Project

General

Profile

Actions

Bug #13671

open

Regexp with lookbehind and case-insensitivity raises RegexpError only on strings with certain characters

Added by dschweisguth (Dave Schweisguth) over 7 years ago. Updated almost 2 years ago.

Status:
Assigned
Target version:
-
[ruby-core:81742]

Description

Here is a test program:

def test(description)
  begin
    yield
    puts "#{description} is OK"
  rescue RegexpError
    puts "#{description} raises RegexpError"
  end
end

test("ass, case-insensitive, special") { /(?<!ass)/i =~ '✨' }
test("bss, case-insensitive, special") { /(?<!bss)/i =~ '✨' }
test("as,  case-insensitive, special") { /(?<!as)/i  =~ '✨' }
test("ss,  case-insensitive, special") { /(?<!ss)/i  =~ '✨' }
test("ass, case-sensitive,   special") { /(?<!ass)/  =~ '✨' }
test("ass, case-insensitive, regular") { /(?<!ass)/i =~ 'x' }

Running the test program with Ruby 2.4.1 (macOS) gives

ass, case-insensitive, special raises RegexpError
bss, case-insensitive, special raises RegexpError
as,  case-insensitive, special is OK
ss,  case-insensitive, special is OK
ass, case-sensitive,   special is OK
ass, case-insensitive, regular is OK

The RegexpError is "invalid pattern in look-behind: /(?<!ass)/i (RegexpError)"

Side note: in the real code in which I found this error I was able to work around the error by using (?i) after the lookbehind instead of //i.

Running the test program with Ruby 2.3.4 does not report any RegexpErrors.

I think this is a regression, although I might be wrong and it might be saving me from an incorrect result with certain strings.


Files

test.rb (531 Bytes) test.rb Same test program as in the description dschweisguth (Dave Schweisguth), 06/22/2017 11:18 PM

Related issues 1 (1 open0 closed)

Related to Ruby master - Bug #14838: RegexpError with double "s" in look-behind assertion in case-insensitive unicode regexpOpenActions

Updated by Hanmac (Hans Mackowiak) over 7 years ago

did some checks on my windows system to check how deep the problem is.
i used "ä" as variable.

the same problem happens when you try to use match function too:
/(?<!ass)/i.match('ä')
also happen for
Regexp.union(/(?<!ass)/i, /ä/)

but i still don't understand why it does crash with ass, while ss works.
might have something todo how regexp are stored internal

Updated by gotoken (Kentaro Goto) over 6 years ago

I encountered a non ss case.
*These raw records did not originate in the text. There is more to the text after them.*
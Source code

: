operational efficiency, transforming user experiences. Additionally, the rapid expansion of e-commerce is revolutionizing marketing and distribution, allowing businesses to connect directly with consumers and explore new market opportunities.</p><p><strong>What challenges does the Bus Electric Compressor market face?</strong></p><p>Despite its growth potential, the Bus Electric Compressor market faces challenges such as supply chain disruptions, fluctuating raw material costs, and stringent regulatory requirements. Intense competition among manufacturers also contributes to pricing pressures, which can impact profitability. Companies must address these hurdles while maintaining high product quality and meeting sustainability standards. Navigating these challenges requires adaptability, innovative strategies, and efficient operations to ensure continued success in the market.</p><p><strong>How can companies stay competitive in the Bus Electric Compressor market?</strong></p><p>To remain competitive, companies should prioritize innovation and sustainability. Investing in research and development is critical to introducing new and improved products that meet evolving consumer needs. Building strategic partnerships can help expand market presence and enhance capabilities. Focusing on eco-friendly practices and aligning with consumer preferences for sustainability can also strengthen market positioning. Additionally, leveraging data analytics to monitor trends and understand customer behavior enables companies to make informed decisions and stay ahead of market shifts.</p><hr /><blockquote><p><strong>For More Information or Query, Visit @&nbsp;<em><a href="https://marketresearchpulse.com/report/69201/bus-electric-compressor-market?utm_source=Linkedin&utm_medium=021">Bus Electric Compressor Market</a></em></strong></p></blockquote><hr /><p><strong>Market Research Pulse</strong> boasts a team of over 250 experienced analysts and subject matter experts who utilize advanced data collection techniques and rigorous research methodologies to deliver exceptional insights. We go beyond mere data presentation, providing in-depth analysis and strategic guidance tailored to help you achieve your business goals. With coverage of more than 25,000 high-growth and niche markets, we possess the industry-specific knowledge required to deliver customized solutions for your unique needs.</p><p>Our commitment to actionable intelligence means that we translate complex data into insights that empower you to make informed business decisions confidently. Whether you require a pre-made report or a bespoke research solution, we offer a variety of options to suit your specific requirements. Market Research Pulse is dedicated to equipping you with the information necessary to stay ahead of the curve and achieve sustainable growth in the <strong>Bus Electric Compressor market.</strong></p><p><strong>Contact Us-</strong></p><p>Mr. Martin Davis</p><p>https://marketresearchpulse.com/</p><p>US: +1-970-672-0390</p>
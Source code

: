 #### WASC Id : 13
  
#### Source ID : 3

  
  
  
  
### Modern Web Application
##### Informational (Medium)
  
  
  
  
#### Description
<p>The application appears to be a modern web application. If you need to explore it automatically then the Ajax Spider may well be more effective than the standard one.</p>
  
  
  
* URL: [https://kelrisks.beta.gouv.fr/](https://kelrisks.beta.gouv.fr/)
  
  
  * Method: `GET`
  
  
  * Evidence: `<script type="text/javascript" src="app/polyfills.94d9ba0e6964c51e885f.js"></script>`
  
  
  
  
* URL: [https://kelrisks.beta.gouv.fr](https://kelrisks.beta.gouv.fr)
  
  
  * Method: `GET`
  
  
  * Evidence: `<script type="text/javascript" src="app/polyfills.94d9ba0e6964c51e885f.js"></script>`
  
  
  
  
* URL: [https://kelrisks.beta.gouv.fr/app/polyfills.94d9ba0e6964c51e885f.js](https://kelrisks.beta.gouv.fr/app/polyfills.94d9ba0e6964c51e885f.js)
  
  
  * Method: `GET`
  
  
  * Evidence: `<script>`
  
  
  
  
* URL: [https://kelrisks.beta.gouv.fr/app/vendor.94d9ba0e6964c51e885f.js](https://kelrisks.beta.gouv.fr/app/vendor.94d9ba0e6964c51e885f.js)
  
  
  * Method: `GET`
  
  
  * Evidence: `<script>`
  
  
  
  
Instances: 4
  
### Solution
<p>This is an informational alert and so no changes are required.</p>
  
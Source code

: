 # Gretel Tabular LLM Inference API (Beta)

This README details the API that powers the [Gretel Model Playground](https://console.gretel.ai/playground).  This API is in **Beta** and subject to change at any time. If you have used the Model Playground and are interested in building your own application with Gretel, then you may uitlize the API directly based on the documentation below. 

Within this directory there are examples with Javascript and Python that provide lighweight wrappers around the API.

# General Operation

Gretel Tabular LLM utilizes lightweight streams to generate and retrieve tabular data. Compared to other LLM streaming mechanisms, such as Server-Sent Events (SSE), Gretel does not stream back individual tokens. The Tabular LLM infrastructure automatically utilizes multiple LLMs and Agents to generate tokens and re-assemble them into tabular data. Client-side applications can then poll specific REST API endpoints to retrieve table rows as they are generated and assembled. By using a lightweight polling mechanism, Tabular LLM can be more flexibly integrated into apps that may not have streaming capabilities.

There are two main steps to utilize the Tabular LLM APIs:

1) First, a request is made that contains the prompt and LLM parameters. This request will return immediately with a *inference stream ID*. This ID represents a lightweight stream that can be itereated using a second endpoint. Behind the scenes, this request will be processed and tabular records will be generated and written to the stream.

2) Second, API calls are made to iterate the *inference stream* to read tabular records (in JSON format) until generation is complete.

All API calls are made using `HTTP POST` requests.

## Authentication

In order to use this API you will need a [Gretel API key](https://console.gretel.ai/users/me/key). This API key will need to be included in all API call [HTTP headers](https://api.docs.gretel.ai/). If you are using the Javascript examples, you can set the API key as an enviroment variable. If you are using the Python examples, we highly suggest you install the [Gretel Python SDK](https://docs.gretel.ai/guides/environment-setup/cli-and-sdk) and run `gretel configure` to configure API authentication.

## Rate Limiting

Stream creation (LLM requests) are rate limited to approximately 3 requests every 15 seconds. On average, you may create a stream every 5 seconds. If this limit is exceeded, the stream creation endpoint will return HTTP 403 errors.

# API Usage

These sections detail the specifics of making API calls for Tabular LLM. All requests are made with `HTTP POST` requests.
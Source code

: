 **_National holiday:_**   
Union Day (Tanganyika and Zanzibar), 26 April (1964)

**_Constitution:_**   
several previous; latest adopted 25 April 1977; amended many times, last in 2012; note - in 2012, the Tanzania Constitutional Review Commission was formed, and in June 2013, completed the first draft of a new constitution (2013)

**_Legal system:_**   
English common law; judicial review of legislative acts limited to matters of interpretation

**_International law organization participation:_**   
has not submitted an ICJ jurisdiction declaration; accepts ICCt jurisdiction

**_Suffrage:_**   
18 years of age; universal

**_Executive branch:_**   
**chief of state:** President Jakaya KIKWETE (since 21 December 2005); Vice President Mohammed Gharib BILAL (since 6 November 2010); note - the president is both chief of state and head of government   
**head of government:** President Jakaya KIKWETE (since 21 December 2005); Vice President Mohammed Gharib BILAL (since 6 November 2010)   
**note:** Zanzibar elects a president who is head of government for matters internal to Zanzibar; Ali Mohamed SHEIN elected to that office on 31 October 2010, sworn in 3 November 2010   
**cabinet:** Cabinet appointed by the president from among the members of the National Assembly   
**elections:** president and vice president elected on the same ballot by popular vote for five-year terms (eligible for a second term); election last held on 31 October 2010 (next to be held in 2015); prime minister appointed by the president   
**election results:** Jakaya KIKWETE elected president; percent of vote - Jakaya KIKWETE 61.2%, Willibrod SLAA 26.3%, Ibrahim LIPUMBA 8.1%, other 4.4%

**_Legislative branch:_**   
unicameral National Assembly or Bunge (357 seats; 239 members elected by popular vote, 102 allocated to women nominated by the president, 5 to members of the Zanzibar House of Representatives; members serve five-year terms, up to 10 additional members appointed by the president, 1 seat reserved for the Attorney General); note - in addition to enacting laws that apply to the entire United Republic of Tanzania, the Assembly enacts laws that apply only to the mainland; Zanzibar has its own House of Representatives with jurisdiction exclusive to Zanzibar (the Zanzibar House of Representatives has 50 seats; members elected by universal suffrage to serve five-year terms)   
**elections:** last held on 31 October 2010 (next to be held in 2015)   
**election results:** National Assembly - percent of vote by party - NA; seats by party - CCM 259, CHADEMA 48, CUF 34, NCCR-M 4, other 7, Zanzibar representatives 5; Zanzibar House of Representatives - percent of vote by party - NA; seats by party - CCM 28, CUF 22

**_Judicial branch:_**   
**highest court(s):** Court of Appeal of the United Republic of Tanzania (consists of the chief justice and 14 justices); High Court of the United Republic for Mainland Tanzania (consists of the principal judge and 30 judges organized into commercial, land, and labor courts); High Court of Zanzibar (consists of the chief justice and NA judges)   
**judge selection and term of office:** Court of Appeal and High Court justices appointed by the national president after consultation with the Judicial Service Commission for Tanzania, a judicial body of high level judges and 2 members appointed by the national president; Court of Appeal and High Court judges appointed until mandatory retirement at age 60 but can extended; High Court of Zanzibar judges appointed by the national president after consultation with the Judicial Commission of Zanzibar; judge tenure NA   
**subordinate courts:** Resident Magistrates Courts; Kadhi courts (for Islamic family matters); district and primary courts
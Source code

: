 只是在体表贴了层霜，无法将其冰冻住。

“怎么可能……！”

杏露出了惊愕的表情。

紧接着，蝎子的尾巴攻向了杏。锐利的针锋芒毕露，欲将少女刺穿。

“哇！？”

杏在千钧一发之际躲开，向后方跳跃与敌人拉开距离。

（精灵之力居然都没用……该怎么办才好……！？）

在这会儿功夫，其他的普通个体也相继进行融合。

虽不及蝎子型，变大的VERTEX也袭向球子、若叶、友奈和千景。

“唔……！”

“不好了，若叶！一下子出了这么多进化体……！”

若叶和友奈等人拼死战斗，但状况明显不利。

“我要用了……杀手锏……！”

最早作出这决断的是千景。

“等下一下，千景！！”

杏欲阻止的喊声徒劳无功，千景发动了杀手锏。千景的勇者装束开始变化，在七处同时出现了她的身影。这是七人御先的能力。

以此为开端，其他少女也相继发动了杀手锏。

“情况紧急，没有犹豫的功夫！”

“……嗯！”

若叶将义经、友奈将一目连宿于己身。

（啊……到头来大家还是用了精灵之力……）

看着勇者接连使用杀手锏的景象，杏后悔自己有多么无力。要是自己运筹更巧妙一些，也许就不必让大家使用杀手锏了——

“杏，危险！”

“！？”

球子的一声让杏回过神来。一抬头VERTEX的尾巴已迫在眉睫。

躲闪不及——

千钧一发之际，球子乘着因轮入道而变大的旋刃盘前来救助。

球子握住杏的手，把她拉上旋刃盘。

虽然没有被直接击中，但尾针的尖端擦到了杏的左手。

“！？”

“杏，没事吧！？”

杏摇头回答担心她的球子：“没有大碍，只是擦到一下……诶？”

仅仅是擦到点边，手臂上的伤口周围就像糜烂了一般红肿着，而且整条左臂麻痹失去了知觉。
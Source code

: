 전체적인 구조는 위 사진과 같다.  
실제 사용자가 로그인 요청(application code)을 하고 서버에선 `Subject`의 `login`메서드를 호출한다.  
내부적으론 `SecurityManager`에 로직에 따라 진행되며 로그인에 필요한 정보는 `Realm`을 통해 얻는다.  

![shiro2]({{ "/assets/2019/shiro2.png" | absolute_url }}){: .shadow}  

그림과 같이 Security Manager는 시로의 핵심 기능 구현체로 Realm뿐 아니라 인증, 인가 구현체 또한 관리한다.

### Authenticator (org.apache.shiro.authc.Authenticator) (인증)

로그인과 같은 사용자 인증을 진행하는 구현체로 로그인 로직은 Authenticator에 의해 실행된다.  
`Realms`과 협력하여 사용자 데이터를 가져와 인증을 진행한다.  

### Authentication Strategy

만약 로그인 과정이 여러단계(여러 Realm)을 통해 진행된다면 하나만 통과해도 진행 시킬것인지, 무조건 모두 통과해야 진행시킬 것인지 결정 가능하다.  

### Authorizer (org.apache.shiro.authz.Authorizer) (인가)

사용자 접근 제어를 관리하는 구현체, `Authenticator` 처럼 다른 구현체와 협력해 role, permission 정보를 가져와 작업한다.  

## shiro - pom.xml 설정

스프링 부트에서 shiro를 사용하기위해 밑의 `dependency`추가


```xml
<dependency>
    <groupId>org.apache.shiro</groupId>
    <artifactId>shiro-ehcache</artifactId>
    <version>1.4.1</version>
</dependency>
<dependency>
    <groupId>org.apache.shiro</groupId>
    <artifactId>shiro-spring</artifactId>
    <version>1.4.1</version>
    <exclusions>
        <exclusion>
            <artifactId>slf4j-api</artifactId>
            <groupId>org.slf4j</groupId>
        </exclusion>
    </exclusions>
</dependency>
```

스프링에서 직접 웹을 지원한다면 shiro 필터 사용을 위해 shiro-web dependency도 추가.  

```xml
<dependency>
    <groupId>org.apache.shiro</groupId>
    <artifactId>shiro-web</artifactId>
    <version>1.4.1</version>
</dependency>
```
Is this a same problem?

% ruby -ve '"".match(/(?<=ast)/ui)'
ruby 2.6.0dev (2018-08-27 trunk 64549) [x86_64-linux]
-e:1: invalid pattern in look-behind: /(?<=ast)/i

It was reproduced in version 2.4 and 2.5.
#14838 seems to be duplicate.

Updated by znz (Kazuhiro NISHIYAMA) over 6 years ago

You can use (?:s) instead of s for workaround.

$ ruby -ve '/(?<=ast)/iu'
ruby 2.5.1p57 (2018-03-29 revision 63029) [x86_64-darwin17]
-e:1: invalid pattern in look-behind: /(?<=ast)/i
-e:1: warning: possibly useless use of a literal in void context
$ ruby -ve '/(?<=a(?:s)t)/iu'
ruby 2.5.1p57 (2018-03-29 revision 63029) [x86_64-darwin17]
-e:1: warning: possibly useless use of a literal in void context
Actions #5

Updated by znz (Kazuhiro NISHIYAMA) over 6 years ago

  • Related to Bug #14838: RegexpError with double "s" in look-behind assertion in case-insensitive unicode regexp added

Updated by gotoken (Kentaro Goto) over 6 years ago

Thanks znz. The workaround is helpful. And I understood what was happened.
https://github.com/k-takata/Onigmo/issues/92#issuecomment-373981492 shows how some combinations of letters are variable length.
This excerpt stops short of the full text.